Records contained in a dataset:
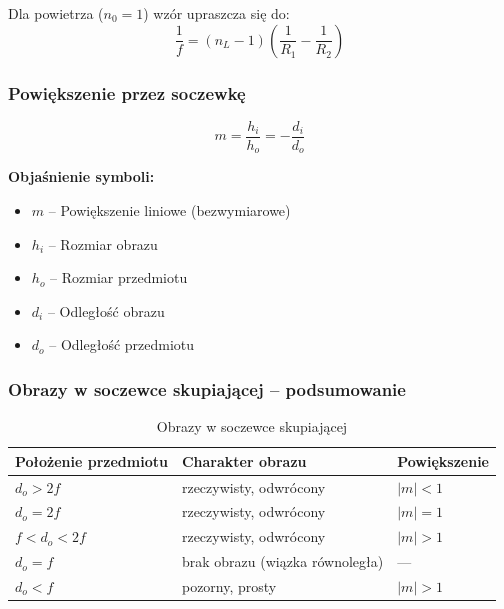 \documentclass[12pt,a4paper]{article}
\newcommand{\oznaczenie}[2]{%
  \item $#1$ -- #2%
}
\begin{document}
Dla powietrza ($n_0=1$) wzór upraszcza się do:
\begin{equation}
  \frac{1}{f} = (n_L - 1)\left(\frac{1}{R_1} - \frac{1}{R_2}\right)
\end{equation}

\subsubsection{Powiększenie przez soczewkę}

\begin{wzorbox}
\begin{equation}
  m = \frac{h_i}{h_o} = -\frac{d_i}{d_o}
  \label{eq:powiekszenie_soczewka}
\end{equation}
\end{wzorbox}

\begin{objasnbox}
\textbf{Objaśnienie symboli:}
\begin{itemize}[leftmargin=2em]
  \oznaczenie{m}{Powiększenie liniowe (bezwymiarowe)}
  \oznaczenie{h_i}{Rozmiar obrazu \quad [\textbf{m}]}
  \oznaczenie{h_o}{Rozmiar przedmiotu \quad [\textbf{m}]}
  \oznaczenie{d_i}{Odległość obrazu \quad [\textbf{m}]}
  \oznaczenie{d_o}{Odległość przedmiotu \quad [\textbf{m}]}
\end{itemize}
\end{objasnbox}

\subsubsection{Obrazy w soczewce skupiającej -- podsumowanie}

\begin{table}[H]
\centering
\renewcommand{\arraystretch}{1.4}
\begin{tabular}{lll}
\toprule
\textbf{Położenie przedmiotu} & \textbf{Charakter obrazu} & \textbf{Powiększenie} \\
\midrule
$d_o > 2f$        & rzeczywisty, odwrócony & $|m|<1$ \\
$d_o = 2f$        & rzeczywisty, odwrócony & $|m|=1$ \\
$f < d_o < 2f$    & rzeczywisty, odwrócony & $|m|>1$ \\
$d_o = f$         & brak obrazu (wiązka równoległa) & --- \\
$d_o < f$         & pozorny, prosty       & $|m|>1$ \\
\bottomrule
\end{tabular}
\caption{Obrazy w soczewce skupiającej}
\end{table}
\end{document}
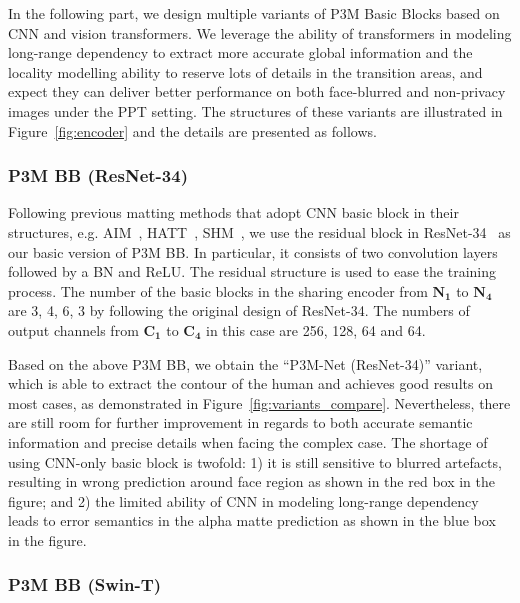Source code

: \documentclass[twocolumn]{svjour3}
\begin{document}
In the following part, we design multiple variants of P3M Basic Blocks based on CNN and vision transformers. We leverage the ability of transformers in modeling long-range dependency to extract more accurate global information and the locality modelling ability to reserve lots of details in the transition areas, and expect they can deliver better performance on both face-blurred and non-privacy images under the PPT setting. The structures of these variants are illustrated in Figure~\ref{fig:encoder} and the details are presented as follows. 

\subsubsection{P3M BB (ResNet-34)}
Following previous matting methods that adopt CNN basic block in their structures, e.g. AIM~\citep{aim}, HATT~\citep{hatt}, SHM~\citep{shm}, we use the residual block in ResNet-34~\citep{he2016deep} as our basic version of P3M BB. In particular, it consists of two convolution layers followed by a BN and ReLU. The residual structure is used to ease the training process. The number of the basic blocks in the sharing encoder from $\mathbf{N_1}$ to $\mathbf{N_4}$ are 3, 4, 6, 3 by following the original design of ResNet-34. The numbers of output channels from $\mathbf{C_1}$ to $\mathbf{C_4}$ in this case are 256, 128, 64 and 64.

Based on the above P3M BB, we obtain the ``P3M-Net (ResNet-34)'' variant, which is able to extract the contour of the human and achieves good results on most cases, as demonstrated in Figure~\ref{fig:variants_compare}. Nevertheless, there are still room for further improvement in regards to both accurate semantic information and precise details when facing the complex case. The shortage of using CNN-only basic block is twofold: 1) it is still sensitive to blurred artefacts, resulting in wrong prediction around face region as shown in the red box in the figure; and 2) the limited ability of CNN in modeling long-range dependency leads to error semantics in the alpha matte prediction as shown in the blue box in the figure. 

\subsubsection{P3M BB (Swin-T)}
\end{document}

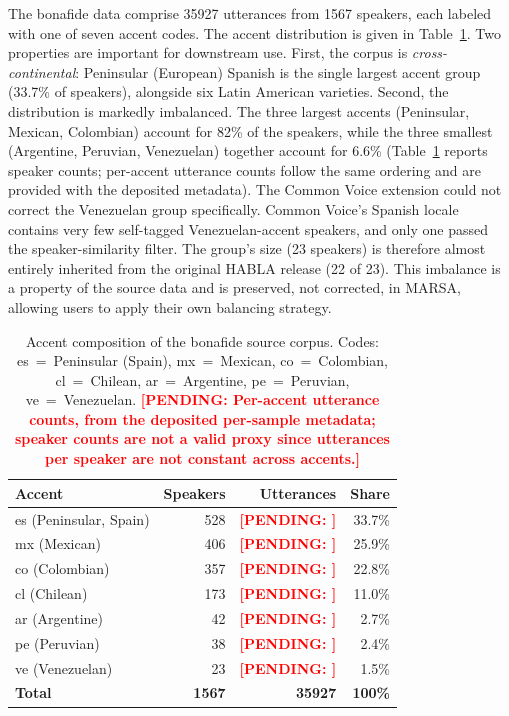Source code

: \documentclass[11pt]{article}
\newcommand{\PENDING}[1]{\textcolor{red}{\textbf{[PENDING: #1]}}}
\begin{document}
The bonafide data comprise 35927 utterances from 1567 speakers,
each labeled with one of seven accent codes. The accent distribution is
given in Table~\ref{tab:accents}. Two properties are important for
downstream use. First, the corpus is \emph{cross-continental}:
Peninsular (European) Spanish is the single largest accent group
(33.7\% of speakers), alongside six Latin American varieties. Second,
the distribution is markedly imbalanced. The three largest accents
(Peninsular, Mexican, Colombian) account for 82\% of the speakers, while
the three smallest (Argentine, Peruvian, Venezuelan) together account
for 6.6\% (Table~\ref{tab:accents} reports speaker counts; per-accent
utterance counts follow the same ordering and are provided with the
deposited metadata). The Common Voice extension could not correct the
Venezuelan group specifically. Common Voice's Spanish locale contains
very few self-tagged Venezuelan-accent speakers, and only one passed the
speaker-similarity filter. The group's size (23 speakers) is therefore
almost entirely inherited from the original HABLA release (22 of 23).
This imbalance is a property of the source data and is preserved, not
corrected, in MARSA, allowing users to apply their own balancing
strategy.

\begin{table}[t]
\centering
\caption{Accent composition of the bonafide source corpus. Codes: es~=~Peninsular
(Spain), mx~=~Mexican, co~=~Colombian, cl~=~Chilean, ar~=~Argentine,
pe~=~Peruvian, ve~=~Venezuelan. \PENDING{Per-accent utterance counts,
from the deposited per-sample metadata; speaker counts are not a valid
proxy since utterances per speaker are not constant across accents.}}
\label{tab:accents}
\small
\begin{tabular}{lrrr}
\toprule
\textbf{Accent} & \textbf{Speakers} & \textbf{Utterances} & \textbf{Share} \\
\midrule
es (Peninsular, Spain) & 528 & \PENDING{} & 33.7\% \\
mx (Mexican)           & 406 & \PENDING{} & 25.9\% \\
co (Colombian)         & 357 & \PENDING{} & 22.8\% \\
cl (Chilean)           & 173 & \PENDING{} & 11.0\% \\
ar (Argentine)         & 42  & \PENDING{} & 2.7\% \\
pe (Peruvian)          & 38  & \PENDING{} & 2.4\% \\
ve (Venezuelan)        & 23  & \PENDING{} & 1.5\% \\
\midrule
\textbf{Total}         & \textbf{1567} & \textbf{35927} & \textbf{100\%} \\
\bottomrule
\end{tabular}
\end{table}
\end{document}
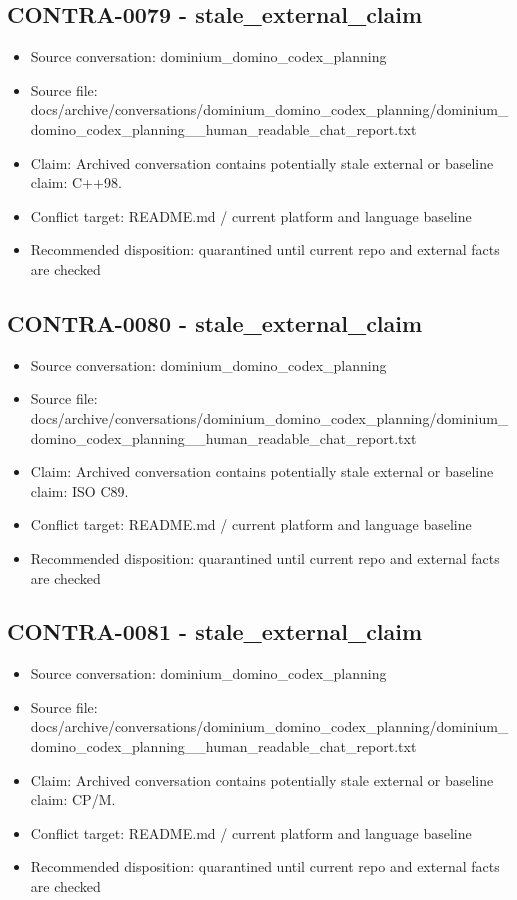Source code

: \documentclass[11pt,a4paper]{report}
\begin{document}
\subsection{CONTRA-0079 - stale\_external\_claim}

\begin{itemize}
\item Source conversation: dominium\_domino\_codex\_planning
\item Source file: docs/archive/conversations/dominium\_domino\_codex\_planning/dominium\_domino\_codex\_planning\_\_human\_readable\_chat\_report.txt
\item Claim: Archived conversation contains potentially stale external or baseline claim: C++98.
\item Conflict target: README.md / current platform and language baseline
\item Recommended disposition: quarantined until current repo and external facts are checked
\end{itemize}

\subsection{CONTRA-0080 - stale\_external\_claim}

\begin{itemize}
\item Source conversation: dominium\_domino\_codex\_planning
\item Source file: docs/archive/conversations/dominium\_domino\_codex\_planning/dominium\_domino\_codex\_planning\_\_human\_readable\_chat\_report.txt
\item Claim: Archived conversation contains potentially stale external or baseline claim: ISO C89.
\item Conflict target: README.md / current platform and language baseline
\item Recommended disposition: quarantined until current repo and external facts are checked
\end{itemize}

\subsection{CONTRA-0081 - stale\_external\_claim}

\begin{itemize}
\item Source conversation: dominium\_domino\_codex\_planning
\item Source file: docs/archive/conversations/dominium\_domino\_codex\_planning/dominium\_domino\_codex\_planning\_\_human\_readable\_chat\_report.txt
\item Claim: Archived conversation contains potentially stale external or baseline claim: CP/M.
\item Conflict target: README.md / current platform and language baseline
\item Recommended disposition: quarantined until current repo and external facts are checked
\end{itemize}
\end{document}
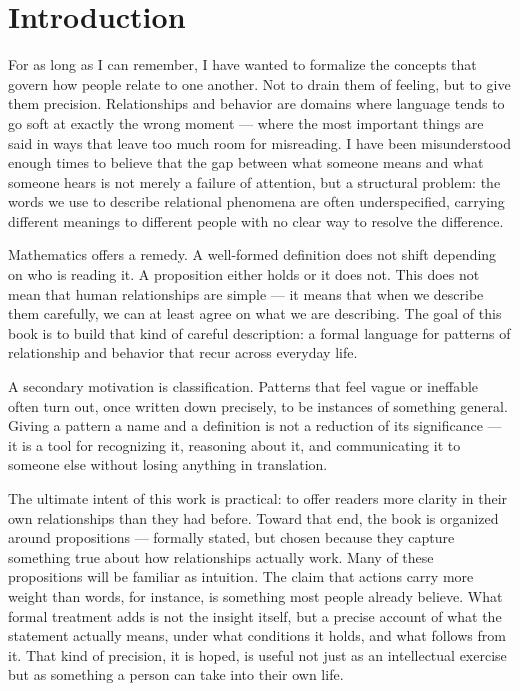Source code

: \chapter{Introduction}

For as long as I can remember, I have wanted to formalize the concepts that govern how people relate to one another.
Not to drain them of feeling, but to give them precision.
Relationships and behavior are domains where language tends to go soft at exactly the wrong moment --- where the most important things are said in ways that leave too much room for misreading.
I have been misunderstood enough times to believe that the gap between what someone means and what someone hears is not merely a failure of attention, but a structural problem: the words we use to describe relational phenomena are often underspecified, carrying different meanings to different people with no clear way to resolve the difference.

Mathematics offers a remedy.
A well-formed definition does not shift depending on who is reading it.
A proposition either holds or it does not.
This does not mean that human relationships are simple --- it means that when we describe them carefully, we can at least agree on what we are describing.
The goal of this book is to build that kind of careful description: a formal language for patterns of relationship and behavior that recur across everyday life.

A secondary motivation is classification.
Patterns that feel vague or ineffable often turn out, once written down precisely, to be instances of something general.
Giving a pattern a name and a definition is not a reduction of its significance --- it is a tool for recognizing it, reasoning about it, and communicating it to someone else without losing anything in translation.

The ultimate intent of this work is practical: to offer readers more clarity in their own relationships than they had before.
Toward that end, the book is organized around propositions --- formally stated, but chosen because they capture something true about how relationships actually work.
Many of these propositions will be familiar as intuition.
The claim that actions carry more weight than words, for instance, is something most people already believe.
What formal treatment adds is not the insight itself, but a precise account of what the statement actually means, under what conditions it holds, and what follows from it.
That kind of precision, it is hoped, is useful not just as an intellectual exercise but as something a person can take into their own life.
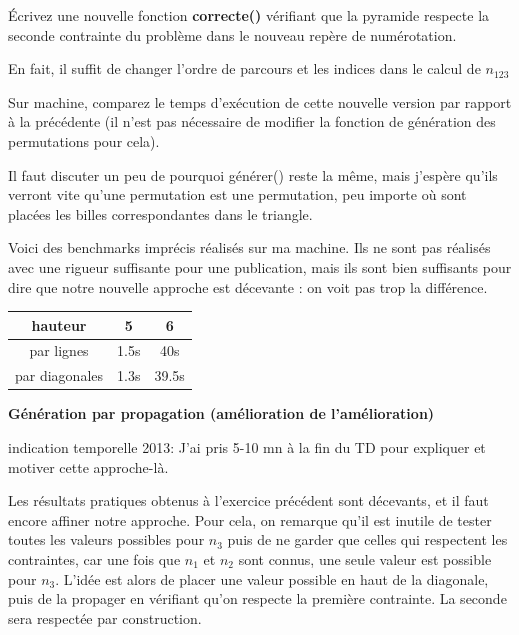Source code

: \documentclass[10pt]{article}\usepackage[nu]{esial}
\begin{document}
\Question %
Écrivez une nouvelle fonction \textbf{correcte()} vérifiant que la pyramide
respecte la seconde contrainte du problème dans le nouveau repère de numérotation.

\begin{Reponse}
  En fait, il suffit de changer l'ordre de parcours et les indices dans le calcul de $n_{123}$
  
  \newcommand*\FancyVerbStartString{// BEGIN CORRECTE}
  \newcommand*\FancyVerbStopString{// END CORRECTE}
\end{Reponse}

\begin{Question}
  Sur machine, comparez le temps d'exécution de cette nouvelle version par
  rapport à la précédente (il n'est pas nécessaire de modifier la fonction de
  génération des permutations pour cela).
\end{Question}

\begin{Reponse}
  Il faut discuter un peu de pourquoi générer() reste la même, mais j'espère
  qu'ils verront vite qu'une permutation est une permutation, peu importe où
  sont placées les billes correspondantes dans le triangle.
  
  Voici des benchmarks imprécis réalisés sur ma machine. Ils ne sont pas
  réalisés avec une rigueur suffisante pour une publication, mais ils sont bien
  suffisants pour dire que notre nouvelle approche est décevante : on voit pas
  trop la différence.

  \begin{tabular}{|c|c|c|}\hline
    hauteur       &5&6\\\hline
    par lignes    &1.5s&40s\\\hline
    par diagonales&1.3s&39.5s\\\hline
  \end{tabular}
\end{Reponse}

\begin{Exercice}\textbf{Génération par propagation (amélioration de l'amélioration)}
\end{Exercice}

\begin{Reponse}
  indication temporelle 2013: J'ai pris 5-10 mn à la fin du TD pour expliquer et
  motiver cette approche-là.
\end{Reponse}

\noindent Les résultats pratiques obtenus à l'exercice précédent sont décevants,
et il faut encore affiner notre approche. Pour cela, on remarque qu'il est
inutile de tester toutes les valeurs possibles pour $n_3$ puis de ne garder que
celles qui respectent les contraintes, car une fois que $n_1$ et $n_2$ sont
connus, une seule valeur est possible pour $n_3$. L'idée est alors de placer
une valeur possible en haut de la diagonale, puis de la propager en vérifiant
qu'on respecte la première contrainte. La seconde sera respectée par construction.
\end{document}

(PROBLEM STATEMENT) Which of the lines above carry the string "contains"? Pick them out and copy them.

(TASK ANSWER)
Venezuelan group specifically. Common Voice's Spanish locale contains
\item Claim: Archived conversation contains potentially stale external or baseline claim: C++98.
\item Claim: Archived conversation contains potentially stale external or baseline claim: ISO C89.
\item Claim: Archived conversation contains potentially stale external or baseline claim: CP/M.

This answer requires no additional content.